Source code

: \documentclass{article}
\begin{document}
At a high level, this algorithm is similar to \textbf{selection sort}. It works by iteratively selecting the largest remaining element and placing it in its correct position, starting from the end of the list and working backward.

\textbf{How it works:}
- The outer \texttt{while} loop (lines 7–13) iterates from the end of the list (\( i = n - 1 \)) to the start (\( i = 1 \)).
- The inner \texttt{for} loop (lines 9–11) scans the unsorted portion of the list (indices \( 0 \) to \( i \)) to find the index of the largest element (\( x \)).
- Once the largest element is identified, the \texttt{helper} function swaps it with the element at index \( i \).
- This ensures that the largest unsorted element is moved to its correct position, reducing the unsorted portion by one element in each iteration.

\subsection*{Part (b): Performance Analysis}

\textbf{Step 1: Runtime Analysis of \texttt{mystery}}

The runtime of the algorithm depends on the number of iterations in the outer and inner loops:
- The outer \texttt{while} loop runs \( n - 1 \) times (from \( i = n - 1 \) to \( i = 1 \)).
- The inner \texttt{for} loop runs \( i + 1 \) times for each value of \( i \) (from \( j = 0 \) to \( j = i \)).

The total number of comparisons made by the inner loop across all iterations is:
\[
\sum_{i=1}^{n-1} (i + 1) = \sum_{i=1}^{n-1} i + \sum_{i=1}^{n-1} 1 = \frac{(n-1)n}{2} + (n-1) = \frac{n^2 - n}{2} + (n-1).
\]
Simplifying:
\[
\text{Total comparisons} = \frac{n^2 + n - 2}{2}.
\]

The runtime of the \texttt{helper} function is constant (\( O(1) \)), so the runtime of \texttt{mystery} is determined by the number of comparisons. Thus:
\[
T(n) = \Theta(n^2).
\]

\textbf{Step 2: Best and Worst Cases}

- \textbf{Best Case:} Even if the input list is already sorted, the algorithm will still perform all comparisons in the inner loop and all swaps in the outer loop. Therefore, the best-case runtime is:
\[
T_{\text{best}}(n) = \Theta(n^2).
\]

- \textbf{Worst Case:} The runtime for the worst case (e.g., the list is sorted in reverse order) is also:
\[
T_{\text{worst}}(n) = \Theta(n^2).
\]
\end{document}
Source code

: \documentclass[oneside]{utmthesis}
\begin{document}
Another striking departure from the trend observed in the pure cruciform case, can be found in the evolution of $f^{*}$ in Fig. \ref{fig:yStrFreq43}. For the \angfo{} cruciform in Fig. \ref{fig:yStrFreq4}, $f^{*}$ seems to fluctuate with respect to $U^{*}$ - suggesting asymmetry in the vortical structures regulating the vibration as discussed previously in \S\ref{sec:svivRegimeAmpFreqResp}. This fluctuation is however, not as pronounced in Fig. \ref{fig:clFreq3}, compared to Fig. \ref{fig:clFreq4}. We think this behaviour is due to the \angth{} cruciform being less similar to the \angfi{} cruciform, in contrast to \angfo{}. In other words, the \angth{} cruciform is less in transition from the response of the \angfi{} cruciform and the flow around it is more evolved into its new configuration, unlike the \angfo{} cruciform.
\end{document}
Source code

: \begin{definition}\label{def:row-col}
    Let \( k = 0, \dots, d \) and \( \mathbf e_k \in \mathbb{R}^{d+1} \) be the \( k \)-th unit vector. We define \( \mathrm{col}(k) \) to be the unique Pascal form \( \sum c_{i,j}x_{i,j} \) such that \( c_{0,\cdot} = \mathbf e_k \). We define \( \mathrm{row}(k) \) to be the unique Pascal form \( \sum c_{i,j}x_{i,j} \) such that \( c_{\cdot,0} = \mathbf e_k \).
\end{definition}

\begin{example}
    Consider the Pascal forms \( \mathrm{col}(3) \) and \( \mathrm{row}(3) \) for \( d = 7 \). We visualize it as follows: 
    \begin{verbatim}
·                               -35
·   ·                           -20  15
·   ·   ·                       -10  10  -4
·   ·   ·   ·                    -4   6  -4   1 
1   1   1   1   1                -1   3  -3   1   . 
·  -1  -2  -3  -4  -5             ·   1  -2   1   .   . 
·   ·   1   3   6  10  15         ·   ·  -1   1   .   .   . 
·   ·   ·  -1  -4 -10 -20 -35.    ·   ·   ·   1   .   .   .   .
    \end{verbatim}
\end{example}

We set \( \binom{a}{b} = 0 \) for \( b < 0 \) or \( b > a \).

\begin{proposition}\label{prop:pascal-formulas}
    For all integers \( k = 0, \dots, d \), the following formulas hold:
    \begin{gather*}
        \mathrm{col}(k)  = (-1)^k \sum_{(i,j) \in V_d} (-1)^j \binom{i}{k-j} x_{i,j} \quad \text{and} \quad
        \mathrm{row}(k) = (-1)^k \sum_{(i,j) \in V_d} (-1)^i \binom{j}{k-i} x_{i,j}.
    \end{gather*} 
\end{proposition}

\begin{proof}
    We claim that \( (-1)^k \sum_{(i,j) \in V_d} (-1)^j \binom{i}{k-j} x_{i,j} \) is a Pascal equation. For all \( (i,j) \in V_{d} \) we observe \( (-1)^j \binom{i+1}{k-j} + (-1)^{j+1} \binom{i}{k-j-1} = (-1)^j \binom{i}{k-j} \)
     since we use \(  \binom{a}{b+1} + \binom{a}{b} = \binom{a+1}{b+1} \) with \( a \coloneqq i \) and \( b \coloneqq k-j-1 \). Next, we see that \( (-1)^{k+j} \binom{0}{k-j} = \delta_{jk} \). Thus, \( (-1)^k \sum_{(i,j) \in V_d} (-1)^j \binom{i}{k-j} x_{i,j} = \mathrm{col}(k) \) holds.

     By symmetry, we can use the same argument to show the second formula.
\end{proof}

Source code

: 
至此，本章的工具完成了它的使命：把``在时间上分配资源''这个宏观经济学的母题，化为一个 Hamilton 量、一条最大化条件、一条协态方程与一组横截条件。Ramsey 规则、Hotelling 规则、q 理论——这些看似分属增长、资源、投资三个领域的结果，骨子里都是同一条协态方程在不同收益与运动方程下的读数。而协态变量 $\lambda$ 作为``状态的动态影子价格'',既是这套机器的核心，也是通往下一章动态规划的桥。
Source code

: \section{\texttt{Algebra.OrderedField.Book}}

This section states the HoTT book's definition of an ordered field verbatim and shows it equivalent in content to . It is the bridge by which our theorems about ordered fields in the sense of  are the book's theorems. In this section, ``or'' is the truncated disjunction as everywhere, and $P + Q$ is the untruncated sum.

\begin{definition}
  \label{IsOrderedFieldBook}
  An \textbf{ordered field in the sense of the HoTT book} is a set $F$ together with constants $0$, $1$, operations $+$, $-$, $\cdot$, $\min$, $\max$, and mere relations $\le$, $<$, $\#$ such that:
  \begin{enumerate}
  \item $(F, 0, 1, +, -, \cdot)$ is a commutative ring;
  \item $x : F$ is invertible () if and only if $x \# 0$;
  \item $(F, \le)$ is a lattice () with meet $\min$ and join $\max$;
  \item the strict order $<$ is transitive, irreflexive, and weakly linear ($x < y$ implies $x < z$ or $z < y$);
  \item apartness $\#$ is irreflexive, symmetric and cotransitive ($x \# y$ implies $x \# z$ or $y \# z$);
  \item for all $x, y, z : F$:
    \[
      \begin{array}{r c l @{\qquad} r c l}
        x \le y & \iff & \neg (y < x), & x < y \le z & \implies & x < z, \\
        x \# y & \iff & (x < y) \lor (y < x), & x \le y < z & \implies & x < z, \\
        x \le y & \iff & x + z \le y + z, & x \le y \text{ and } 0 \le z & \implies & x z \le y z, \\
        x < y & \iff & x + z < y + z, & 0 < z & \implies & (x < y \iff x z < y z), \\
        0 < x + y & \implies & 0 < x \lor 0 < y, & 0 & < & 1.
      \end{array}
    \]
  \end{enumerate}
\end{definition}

-------

In full and exactly as written, repeat the data.

TASK SOLUTION ::
Source code

: \documentclass{article}
\begin{document}
At a high level, this algorithm is similar to \textbf{selection sort}. It works by iteratively selecting the largest remaining element and placing it in its correct position, starting from the end of the list and working backward.

\textbf{How it works:}
- The outer \texttt{while} loop (lines 7–13) iterates from the end of the list (\( i = n - 1 \)) to the start (\( i = 1 \)).
- The inner \texttt{for} loop (lines 9–11) scans the unsorted portion of the list (indices \( 0 \) to \( i \)) to find the index of the largest element (\( x \)).
- Once the largest element is identified, the \texttt{helper} function swaps it with the element at index \( i \).
- This ensures that the largest unsorted element is moved to its correct position, reducing the unsorted portion by one element in each iteration.

\subsection*{Part (b): Performance Analysis}

\textbf{Step 1: Runtime Analysis of \texttt{mystery}}

The runtime of the algorithm depends on the number of iterations in the outer and inner loops:
- The outer \texttt{while} loop runs \( n - 1 \) times (from \( i = n - 1 \) to \( i = 1 \)).
- The inner \texttt{for} loop runs \( i + 1 \) times for each value of \( i \) (from \( j = 0 \) to \( j = i \)).

The total number of comparisons made by the inner loop across all iterations is:
\[
\sum_{i=1}^{n-1} (i + 1) = \sum_{i=1}^{n-1} i + \sum_{i=1}^{n-1} 1 = \frac{(n-1)n}{2} + (n-1) = \frac{n^2 - n}{2} + (n-1).
\]
Simplifying:
\[
\text{Total comparisons} = \frac{n^2 + n - 2}{2}.
\]

The runtime of the \texttt{helper} function is constant (\( O(1) \)), so the runtime of \texttt{mystery} is determined by the number of comparisons. Thus:
\[
T(n) = \Theta(n^2).
\]

\textbf{Step 2: Best and Worst Cases}

- \textbf{Best Case:} Even if the input list is already sorted, the algorithm will still perform all comparisons in the inner loop and all swaps in the outer loop. Therefore, the best-case runtime is:
\[
T_{\text{best}}(n) = \Theta(n^2).
\]

- \textbf{Worst Case:} The runtime for the worst case (e.g., the list is sorted in reverse order) is also:
\[
T_{\text{worst}}(n) = \Theta(n^2).
\]
\end{document}
Source code

: \documentclass[oneside]{utmthesis}
\begin{document}
Another striking departure from the trend observed in the pure cruciform case, can be found in the evolution of $f^{*}$ in Fig. \ref{fig:yStrFreq43}. For the \angfo{} cruciform in Fig. \ref{fig:yStrFreq4}, $f^{*}$ seems to fluctuate with respect to $U^{*}$ - suggesting asymmetry in the vortical structures regulating the vibration as discussed previously in \S\ref{sec:svivRegimeAmpFreqResp}. This fluctuation is however, not as pronounced in Fig. \ref{fig:clFreq3}, compared to Fig. \ref{fig:clFreq4}. We think this behaviour is due to the \angth{} cruciform being less similar to the \angfi{} cruciform, in contrast to \angfo{}. In other words, the \angth{} cruciform is less in transition from the response of the \angfi{} cruciform and the flow around it is more evolved into its new configuration, unlike the \angfo{} cruciform.
\end{document}
Source code

: \begin{definition}\label{def:row-col}
    Let \( k = 0, \dots, d \) and \( \mathbf e_k \in \mathbb{R}^{d+1} \) be the \( k \)-th unit vector. We define \( \mathrm{col}(k) \) to be the unique Pascal form \( \sum c_{i,j}x_{i,j} \) such that \( c_{0,\cdot} = \mathbf e_k \). We define \( \mathrm{row}(k) \) to be the unique Pascal form \( \sum c_{i,j}x_{i,j} \) such that \( c_{\cdot,0} = \mathbf e_k \).
\end{definition}

\begin{example}
    Consider the Pascal forms \( \mathrm{col}(3) \) and \( \mathrm{row}(3) \) for \( d = 7 \). We visualize it as follows: 
    \begin{verbatim}
·                               -35
·   ·                           -20  15
·   ·   ·                       -10  10  -4
·   ·   ·   ·                    -4   6  -4   1 
1   1   1   1   1                -1   3  -3   1   . 
·  -1  -2  -3  -4  -5             ·   1  -2   1   .   . 
·   ·   1   3   6  10  15         ·   ·  -1   1   .   .   . 
·   ·   ·  -1  -4 -10 -20 -35.    ·   ·   ·   1   .   .   .   .
    \end{verbatim}
\end{example}

We set \( \binom{a}{b} = 0 \) for \( b < 0 \) or \( b > a \).

\begin{proposition}\label{prop:pascal-formulas}
    For all integers \( k = 0, \dots, d \), the following formulas hold:
    \begin{gather*}
        \mathrm{col}(k)  = (-1)^k \sum_{(i,j) \in V_d} (-1)^j \binom{i}{k-j} x_{i,j} \quad \text{and} \quad
        \mathrm{row}(k) = (-1)^k \sum_{(i,j) \in V_d} (-1)^i \binom{j}{k-i} x_{i,j}.
    \end{gather*} 
\end{proposition}

\begin{proof}
    We claim that \( (-1)^k \sum_{(i,j) \in V_d} (-1)^j \binom{i}{k-j} x_{i,j} \) is a Pascal equation. For all \( (i,j) \in V_{d} \) we observe \( (-1)^j \binom{i+1}{k-j} + (-1)^{j+1} \binom{i}{k-j-1} = (-1)^j \binom{i}{k-j} \)
     since we use \(  \binom{a}{b+1} + \binom{a}{b} = \binom{a+1}{b+1} \) with \( a \coloneqq i \) and \( b \coloneqq k-j-1 \). Next, we see that \( (-1)^{k+j} \binom{0}{k-j} = \delta_{jk} \). Thus, \( (-1)^k \sum_{(i,j) \in V_d} (-1)^j \binom{i}{k-j} x_{i,j} = \mathrm{col}(k) \) holds.

     By symmetry, we can use the same argument to show the second formula.
\end{proof}

Source code

: 
至此，本章的工具完成了它的使命：把``在时间上分配资源''这个宏观经济学的母题，化为一个 Hamilton 量、一条最大化条件、一条协态方程与一组横截条件。Ramsey 规则、Hotelling 规则、q 理论——这些看似分属增长、资源、投资三个领域的结果，骨子里都是同一条协态方程在不同收益与运动方程下的读数。而协态变量 $\lambda$ 作为``状态的动态影子价格'',既是这套机器的核心，也是通往下一章动态规划的桥。
Source code

: \section{\texttt{Algebra.OrderedField.Book}}

This section states the HoTT book's definition of an ordered field verbatim and shows it equivalent in content to . It is the bridge by which our theorems about ordered fields in the sense of  are the book's theorems. In this section, ``or'' is the truncated disjunction as everywhere, and $P + Q$ is the untruncated sum.

\begin{definition}
  \label{IsOrderedFieldBook}
  An \textbf{ordered field in the sense of the HoTT book} is a set $F$ together with constants $0$, $1$, operations $+$, $-$, $\cdot$, $\min$, $\max$, and mere relations $\le$, $<$, $\#$ such that:
  \begin{enumerate}
  \item $(F, 0, 1, +, -, \cdot)$ is a commutative ring;
  \item $x : F$ is invertible () if and only if $x \# 0$;
  \item $(F, \le)$ is a lattice () with meet $\min$ and join $\max$;
  \item the strict order $<$ is transitive, irreflexive, and weakly linear ($x < y$ implies $x < z$ or $z < y$);
  \item apartness $\#$ is irreflexive, symmetric and cotransitive ($x \# y$ implies $x \# z$ or $y \# z$);
  \item for all $x, y, z : F$:
    \[
      \begin{array}{r c l @{\qquad} r c l}
        x \le y & \iff & \neg (y < x), & x < y \le z & \implies & x < z, \\
        x \# y & \iff & (x < y) \lor (y < x), & x \le y < z & \implies & x < z, \\
        x \le y & \iff & x + z \le y + z, & x \le y \text{ and } 0 \le z & \implies & x z \le y z, \\
        x < y & \iff & x + z < y + z, & 0 < z & \implies & (x < y \iff x z < y z), \\
        0 < x + y & \implies & 0 < x \lor 0 < y, & 0 & < & 1.
      \end{array}
    \]
  \end{enumerate}
\end{definition}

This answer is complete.